Yönetimde de Sosyal Mesafe Korunmalıdır
Mustafa Bahadır ALTAŞ
Yeminli Mali Müşavir
[email protected]
Yazar Hakkında
Covid-19 Salgını sürecinde yaşananlar üzerine notlar
Devlet yönetimi ciddiyet ve öngörü ister. Uzaktan kumanda ile devlet yönetilmez. Türk Vatanı ve Milletinin ebedi varlığını ve Yüce Türk Devletinin bölünmez bütünlüğünü belirleyen Anayasanın 3. maddesinde “Türkiye Cumhuriyeti Devletinin Başkenti Ankara” yazılıdır. Türkiye Ankara’dan yönetilmelidir.
Bir ülkede mahalle bakkalının, mahalle berberinin çalışma saatlerini kim belirler?
Sağlıktan eğitime, ekonomiden turizme, çalışma hayatından sosyal yaşama kadar her kurum kendi yetki ve sorumlulukları içinde görevini yapmalı ve yönetimde de sosyal mesafe korunmalıdır.
Örnek vermek gerekirse;
– Eğitimde kalite sınav eşiğinin yüksekliği ile ölçülür. Ölçme ve değerlendirmede barajları aşağı çekerek eğitimde kaliteyi yükseltemezsiniz. Sınav tarihinin ertelenmesi üzerine bunu siyaseten müjde olarak sunmak anlaşılır gibi değil.
– Sayısal olarak enflasyonun düşük oranlı açıklanması ile reel enflasyon düşmez. Açıklanan enflasyon ile hissedilen enflasyon arasındaki fark; vatandaşın cebinden çıkan para kadardır.
– Teknolojik olarak “UYAP sistemi” altyapısı mevcutken adalete en çok ihtiyaç duyulan bu günlerde adliyeler neden kapalı?
– Salgın sürecinde kamusal alanda maske takmak topluma duyulan saygının ifadesidir. Hiç kimse bulunduğu konumdan dolayı kamusal alanda maske takmadan bulunma hakkına sahip değildir. Bunu kendine hak görenler topluma karşı saygısızca suç işlemiş olur.
“Önce İnsan ” Çünkü İnsan hayatı her şeyden önemlidir
Covid-19 salgını sürecinde alınan önlemlere daha çok ticari bakışla bakılarak
- AVM’ler açıldı!
- TBMM ve Adliyeler neden kapalı? Camiler kapalı, okullar tatil edildi!

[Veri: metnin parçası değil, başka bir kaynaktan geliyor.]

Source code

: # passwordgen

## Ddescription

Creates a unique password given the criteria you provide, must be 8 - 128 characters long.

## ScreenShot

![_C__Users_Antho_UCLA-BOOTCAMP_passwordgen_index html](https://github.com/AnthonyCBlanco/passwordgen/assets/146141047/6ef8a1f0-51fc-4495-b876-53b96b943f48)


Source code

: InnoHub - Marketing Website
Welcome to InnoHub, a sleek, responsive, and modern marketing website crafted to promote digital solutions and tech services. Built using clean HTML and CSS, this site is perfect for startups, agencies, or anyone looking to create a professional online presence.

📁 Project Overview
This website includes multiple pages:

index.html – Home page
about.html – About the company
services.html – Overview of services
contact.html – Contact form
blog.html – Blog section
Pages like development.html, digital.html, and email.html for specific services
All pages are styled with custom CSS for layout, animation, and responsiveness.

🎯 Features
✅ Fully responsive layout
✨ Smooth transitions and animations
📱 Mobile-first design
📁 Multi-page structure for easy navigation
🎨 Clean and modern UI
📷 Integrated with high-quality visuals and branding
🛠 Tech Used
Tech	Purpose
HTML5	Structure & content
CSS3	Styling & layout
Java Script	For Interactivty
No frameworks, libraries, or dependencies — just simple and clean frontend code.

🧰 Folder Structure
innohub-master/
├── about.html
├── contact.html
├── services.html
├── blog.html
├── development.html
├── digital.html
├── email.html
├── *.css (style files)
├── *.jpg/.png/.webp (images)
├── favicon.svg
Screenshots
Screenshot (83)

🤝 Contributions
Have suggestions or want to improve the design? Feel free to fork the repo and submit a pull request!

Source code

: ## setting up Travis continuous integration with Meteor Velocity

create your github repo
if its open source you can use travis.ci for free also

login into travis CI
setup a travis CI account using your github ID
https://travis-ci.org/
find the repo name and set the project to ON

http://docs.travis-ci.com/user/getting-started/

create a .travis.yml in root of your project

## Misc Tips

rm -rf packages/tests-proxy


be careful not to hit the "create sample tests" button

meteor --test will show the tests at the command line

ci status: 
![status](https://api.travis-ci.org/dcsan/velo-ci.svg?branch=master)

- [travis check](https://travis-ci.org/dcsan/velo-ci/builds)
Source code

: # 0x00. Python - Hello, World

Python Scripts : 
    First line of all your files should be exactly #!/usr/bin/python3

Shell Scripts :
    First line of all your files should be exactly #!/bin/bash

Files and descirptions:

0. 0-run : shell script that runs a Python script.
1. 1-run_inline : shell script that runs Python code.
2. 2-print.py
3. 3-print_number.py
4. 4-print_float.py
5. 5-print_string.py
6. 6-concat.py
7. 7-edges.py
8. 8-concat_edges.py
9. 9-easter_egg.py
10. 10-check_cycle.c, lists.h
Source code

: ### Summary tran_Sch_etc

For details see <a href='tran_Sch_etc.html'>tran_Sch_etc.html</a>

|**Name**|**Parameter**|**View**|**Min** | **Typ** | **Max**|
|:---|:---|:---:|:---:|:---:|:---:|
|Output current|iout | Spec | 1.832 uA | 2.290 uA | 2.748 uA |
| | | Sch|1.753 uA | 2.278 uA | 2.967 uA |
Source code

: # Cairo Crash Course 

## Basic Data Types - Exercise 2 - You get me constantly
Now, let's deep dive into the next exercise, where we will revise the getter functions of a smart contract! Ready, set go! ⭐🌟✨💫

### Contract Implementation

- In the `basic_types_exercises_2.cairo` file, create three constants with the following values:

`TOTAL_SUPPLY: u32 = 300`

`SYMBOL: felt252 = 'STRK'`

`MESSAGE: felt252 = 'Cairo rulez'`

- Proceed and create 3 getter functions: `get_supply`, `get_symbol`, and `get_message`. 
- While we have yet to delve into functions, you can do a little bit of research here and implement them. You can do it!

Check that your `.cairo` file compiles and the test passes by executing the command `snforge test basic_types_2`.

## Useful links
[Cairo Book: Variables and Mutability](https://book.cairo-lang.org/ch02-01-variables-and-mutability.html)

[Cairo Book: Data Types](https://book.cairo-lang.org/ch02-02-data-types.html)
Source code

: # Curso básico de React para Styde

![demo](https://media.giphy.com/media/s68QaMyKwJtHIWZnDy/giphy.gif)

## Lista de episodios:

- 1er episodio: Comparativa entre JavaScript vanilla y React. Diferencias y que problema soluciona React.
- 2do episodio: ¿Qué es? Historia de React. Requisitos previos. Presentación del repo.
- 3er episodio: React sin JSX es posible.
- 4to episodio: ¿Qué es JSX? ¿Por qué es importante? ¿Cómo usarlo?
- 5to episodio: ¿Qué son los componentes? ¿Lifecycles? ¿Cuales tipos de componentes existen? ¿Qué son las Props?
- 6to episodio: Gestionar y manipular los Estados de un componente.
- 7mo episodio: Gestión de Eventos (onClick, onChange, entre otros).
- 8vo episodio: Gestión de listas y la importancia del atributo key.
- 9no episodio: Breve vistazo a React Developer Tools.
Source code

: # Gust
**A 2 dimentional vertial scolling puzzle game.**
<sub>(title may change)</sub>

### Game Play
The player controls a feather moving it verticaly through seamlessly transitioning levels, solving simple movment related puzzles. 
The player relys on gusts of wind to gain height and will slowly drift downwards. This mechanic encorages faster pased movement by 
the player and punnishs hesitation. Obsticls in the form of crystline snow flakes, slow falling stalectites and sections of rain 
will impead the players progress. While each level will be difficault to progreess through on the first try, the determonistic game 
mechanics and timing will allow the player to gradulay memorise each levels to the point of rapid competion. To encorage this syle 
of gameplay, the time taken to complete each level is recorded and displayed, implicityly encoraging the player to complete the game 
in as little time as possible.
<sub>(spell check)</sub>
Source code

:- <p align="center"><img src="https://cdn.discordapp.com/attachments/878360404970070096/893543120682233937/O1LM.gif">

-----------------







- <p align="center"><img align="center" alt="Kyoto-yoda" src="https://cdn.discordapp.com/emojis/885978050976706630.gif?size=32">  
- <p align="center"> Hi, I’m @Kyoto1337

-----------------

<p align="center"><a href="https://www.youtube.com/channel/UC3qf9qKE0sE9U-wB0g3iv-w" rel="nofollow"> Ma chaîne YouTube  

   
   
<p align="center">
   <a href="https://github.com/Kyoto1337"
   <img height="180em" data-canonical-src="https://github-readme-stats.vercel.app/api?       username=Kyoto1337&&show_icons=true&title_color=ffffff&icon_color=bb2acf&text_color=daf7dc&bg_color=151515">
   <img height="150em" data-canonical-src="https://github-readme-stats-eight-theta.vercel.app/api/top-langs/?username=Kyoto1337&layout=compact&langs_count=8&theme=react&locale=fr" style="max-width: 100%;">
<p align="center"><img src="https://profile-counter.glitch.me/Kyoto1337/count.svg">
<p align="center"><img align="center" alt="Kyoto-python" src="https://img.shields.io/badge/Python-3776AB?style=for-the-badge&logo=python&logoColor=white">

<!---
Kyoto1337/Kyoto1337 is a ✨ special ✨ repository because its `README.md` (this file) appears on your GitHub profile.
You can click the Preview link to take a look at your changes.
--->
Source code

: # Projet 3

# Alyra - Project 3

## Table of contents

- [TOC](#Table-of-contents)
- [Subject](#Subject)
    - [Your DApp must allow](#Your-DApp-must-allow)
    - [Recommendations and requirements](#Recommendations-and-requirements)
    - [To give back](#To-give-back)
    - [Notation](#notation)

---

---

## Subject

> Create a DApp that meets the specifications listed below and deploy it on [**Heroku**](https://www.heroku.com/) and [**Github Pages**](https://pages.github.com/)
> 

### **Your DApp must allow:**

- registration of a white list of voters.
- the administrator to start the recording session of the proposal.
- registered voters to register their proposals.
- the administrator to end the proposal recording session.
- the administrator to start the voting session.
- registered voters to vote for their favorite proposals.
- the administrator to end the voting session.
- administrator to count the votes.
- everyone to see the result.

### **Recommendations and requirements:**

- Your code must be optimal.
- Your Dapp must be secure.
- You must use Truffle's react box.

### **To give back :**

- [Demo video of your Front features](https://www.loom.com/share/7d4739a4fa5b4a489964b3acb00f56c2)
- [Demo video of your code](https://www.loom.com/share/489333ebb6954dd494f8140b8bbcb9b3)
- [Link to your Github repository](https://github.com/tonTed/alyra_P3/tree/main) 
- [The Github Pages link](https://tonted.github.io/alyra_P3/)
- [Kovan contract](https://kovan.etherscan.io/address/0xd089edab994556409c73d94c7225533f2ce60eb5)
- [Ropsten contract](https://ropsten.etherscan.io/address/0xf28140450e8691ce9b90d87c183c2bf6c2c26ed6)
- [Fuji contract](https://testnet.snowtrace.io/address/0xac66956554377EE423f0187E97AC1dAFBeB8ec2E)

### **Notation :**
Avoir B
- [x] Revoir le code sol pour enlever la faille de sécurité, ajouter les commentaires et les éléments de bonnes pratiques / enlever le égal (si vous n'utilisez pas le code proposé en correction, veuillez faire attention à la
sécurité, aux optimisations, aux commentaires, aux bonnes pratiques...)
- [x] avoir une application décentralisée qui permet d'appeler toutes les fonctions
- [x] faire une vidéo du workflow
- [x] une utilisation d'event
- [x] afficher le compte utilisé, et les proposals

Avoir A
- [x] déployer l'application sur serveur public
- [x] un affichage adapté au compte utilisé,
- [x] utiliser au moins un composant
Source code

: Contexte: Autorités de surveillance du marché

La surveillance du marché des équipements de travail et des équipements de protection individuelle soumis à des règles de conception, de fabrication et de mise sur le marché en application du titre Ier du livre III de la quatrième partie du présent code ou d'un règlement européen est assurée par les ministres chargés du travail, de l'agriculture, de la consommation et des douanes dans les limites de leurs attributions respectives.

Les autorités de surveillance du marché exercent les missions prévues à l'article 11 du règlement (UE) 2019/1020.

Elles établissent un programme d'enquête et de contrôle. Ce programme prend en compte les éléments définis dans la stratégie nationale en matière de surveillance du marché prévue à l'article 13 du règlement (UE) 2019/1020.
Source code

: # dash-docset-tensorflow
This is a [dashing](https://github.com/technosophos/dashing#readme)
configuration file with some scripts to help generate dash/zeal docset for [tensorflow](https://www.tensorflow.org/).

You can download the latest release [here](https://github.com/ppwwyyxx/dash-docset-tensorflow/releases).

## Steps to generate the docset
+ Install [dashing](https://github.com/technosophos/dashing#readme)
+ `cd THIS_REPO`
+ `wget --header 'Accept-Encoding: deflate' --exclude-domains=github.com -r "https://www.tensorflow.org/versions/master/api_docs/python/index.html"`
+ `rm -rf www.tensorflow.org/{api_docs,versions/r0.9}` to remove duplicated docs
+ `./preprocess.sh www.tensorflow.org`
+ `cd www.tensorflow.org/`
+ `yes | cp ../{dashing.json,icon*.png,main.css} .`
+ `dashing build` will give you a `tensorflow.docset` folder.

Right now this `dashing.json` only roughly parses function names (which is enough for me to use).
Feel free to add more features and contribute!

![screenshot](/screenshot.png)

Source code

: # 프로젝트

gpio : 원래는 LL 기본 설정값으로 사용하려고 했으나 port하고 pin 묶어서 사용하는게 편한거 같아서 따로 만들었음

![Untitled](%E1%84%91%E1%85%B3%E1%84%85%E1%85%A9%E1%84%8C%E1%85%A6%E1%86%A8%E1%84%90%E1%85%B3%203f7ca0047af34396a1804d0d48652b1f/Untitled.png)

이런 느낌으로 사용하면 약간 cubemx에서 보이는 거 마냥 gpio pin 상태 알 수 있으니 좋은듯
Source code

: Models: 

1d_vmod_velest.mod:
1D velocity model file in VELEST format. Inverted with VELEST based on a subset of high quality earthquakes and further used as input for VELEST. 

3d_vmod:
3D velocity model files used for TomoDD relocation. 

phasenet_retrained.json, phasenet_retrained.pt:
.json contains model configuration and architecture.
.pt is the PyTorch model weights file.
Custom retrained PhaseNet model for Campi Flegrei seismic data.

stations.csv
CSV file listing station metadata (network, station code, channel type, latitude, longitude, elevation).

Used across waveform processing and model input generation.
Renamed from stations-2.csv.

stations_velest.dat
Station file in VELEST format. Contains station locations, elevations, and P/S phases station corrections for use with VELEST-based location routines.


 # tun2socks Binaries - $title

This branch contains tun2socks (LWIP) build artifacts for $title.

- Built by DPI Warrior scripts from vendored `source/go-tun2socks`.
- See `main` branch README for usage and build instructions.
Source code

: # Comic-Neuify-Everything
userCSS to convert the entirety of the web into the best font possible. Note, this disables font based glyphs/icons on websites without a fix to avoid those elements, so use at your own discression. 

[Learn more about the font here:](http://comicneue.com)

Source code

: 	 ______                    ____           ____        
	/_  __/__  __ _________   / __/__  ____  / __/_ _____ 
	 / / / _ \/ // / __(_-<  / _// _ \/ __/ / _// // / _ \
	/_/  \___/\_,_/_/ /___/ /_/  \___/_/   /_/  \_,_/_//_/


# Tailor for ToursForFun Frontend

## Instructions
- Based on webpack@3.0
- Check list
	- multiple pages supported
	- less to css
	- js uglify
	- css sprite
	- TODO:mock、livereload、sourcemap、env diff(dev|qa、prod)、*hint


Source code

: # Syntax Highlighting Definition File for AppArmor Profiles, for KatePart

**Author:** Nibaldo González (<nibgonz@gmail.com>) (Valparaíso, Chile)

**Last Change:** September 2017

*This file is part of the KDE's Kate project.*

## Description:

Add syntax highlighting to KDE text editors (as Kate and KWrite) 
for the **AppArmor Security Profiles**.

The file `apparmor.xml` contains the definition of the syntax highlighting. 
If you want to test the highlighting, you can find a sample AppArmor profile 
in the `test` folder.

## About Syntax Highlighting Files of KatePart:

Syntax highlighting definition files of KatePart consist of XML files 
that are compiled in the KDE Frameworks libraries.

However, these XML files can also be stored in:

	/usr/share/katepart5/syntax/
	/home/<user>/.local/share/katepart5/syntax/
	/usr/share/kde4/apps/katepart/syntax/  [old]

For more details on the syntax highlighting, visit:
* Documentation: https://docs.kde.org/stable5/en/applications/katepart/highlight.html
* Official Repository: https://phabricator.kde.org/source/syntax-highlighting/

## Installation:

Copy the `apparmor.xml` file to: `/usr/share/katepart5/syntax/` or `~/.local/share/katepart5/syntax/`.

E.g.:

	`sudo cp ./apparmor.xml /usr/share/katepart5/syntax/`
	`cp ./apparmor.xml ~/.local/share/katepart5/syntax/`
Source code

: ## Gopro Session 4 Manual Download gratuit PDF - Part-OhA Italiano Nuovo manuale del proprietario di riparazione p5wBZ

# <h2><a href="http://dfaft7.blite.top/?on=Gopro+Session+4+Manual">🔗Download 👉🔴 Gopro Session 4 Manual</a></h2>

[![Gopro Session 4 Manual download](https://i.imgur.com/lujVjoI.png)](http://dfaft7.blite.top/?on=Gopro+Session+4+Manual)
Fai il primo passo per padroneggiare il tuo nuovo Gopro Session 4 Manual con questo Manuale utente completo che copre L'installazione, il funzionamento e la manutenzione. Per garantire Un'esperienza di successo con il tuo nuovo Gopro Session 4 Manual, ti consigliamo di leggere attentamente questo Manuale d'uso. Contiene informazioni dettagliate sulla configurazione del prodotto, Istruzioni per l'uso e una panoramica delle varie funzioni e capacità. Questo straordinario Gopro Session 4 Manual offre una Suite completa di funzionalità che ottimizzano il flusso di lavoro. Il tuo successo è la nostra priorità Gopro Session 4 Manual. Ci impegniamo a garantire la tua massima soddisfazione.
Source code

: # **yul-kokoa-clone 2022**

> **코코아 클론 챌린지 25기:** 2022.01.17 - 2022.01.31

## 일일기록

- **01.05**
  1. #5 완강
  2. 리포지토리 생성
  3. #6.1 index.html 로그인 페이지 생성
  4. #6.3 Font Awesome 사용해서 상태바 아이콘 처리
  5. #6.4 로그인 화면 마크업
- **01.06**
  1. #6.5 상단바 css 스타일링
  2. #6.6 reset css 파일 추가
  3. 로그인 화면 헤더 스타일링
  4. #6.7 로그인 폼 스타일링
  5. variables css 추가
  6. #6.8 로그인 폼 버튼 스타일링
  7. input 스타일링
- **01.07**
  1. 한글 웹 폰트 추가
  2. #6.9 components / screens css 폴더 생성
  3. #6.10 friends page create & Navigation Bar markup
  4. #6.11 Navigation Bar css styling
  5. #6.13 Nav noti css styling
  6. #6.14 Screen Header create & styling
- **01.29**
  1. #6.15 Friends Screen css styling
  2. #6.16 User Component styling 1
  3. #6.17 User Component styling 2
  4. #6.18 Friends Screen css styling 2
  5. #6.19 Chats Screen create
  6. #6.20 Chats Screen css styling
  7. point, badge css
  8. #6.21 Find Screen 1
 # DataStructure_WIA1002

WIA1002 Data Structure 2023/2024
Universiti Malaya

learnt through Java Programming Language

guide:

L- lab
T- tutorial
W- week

Son bir ay içinde yurt dışından ithal edilen birçok ürüne %15-%50 arasında “Ek Gümrük Vergisi” konuldu.
Bu vergi artışları inşallah iç piyasada fiyat artışlarına neden olmaz. Bu vergiler; Piyasa rekabeti için mi? Bütçe geliri için mi? Sorusunun cevabı bize gelecek için bir ipucu verecektir.
Alınan önlemlere insanı bakışla baktığımızda ise; sokağa çıkma yasakları doğru. Ancak 65 yaş üstü ve 20 yaş altında sokaklarda kontrol yok. Rol modellerde maske yok. Semt pazarda sosyal mesafe hiç yok!
Öteleme değil karşılıksız destek olmalıydı.
Covid-19 salgını ekonomik tedbirleri kapsamında sözde sağlanan 240 milyar TL’den;
Ertelen vergi ve sosyal sigorta primi, geri ödenmek üzere verilen kredileri,
Kanunen işçinin hakkı olan işsizlik ödeneğinden karşılanan kısa çalışma ödeneğini ve kira ötelemelerini,
Çıktığınızda geriye 10 milyar nakit destek kalır bununda 2 milyarı vatandaşlar tarafından yapılan bağıştır.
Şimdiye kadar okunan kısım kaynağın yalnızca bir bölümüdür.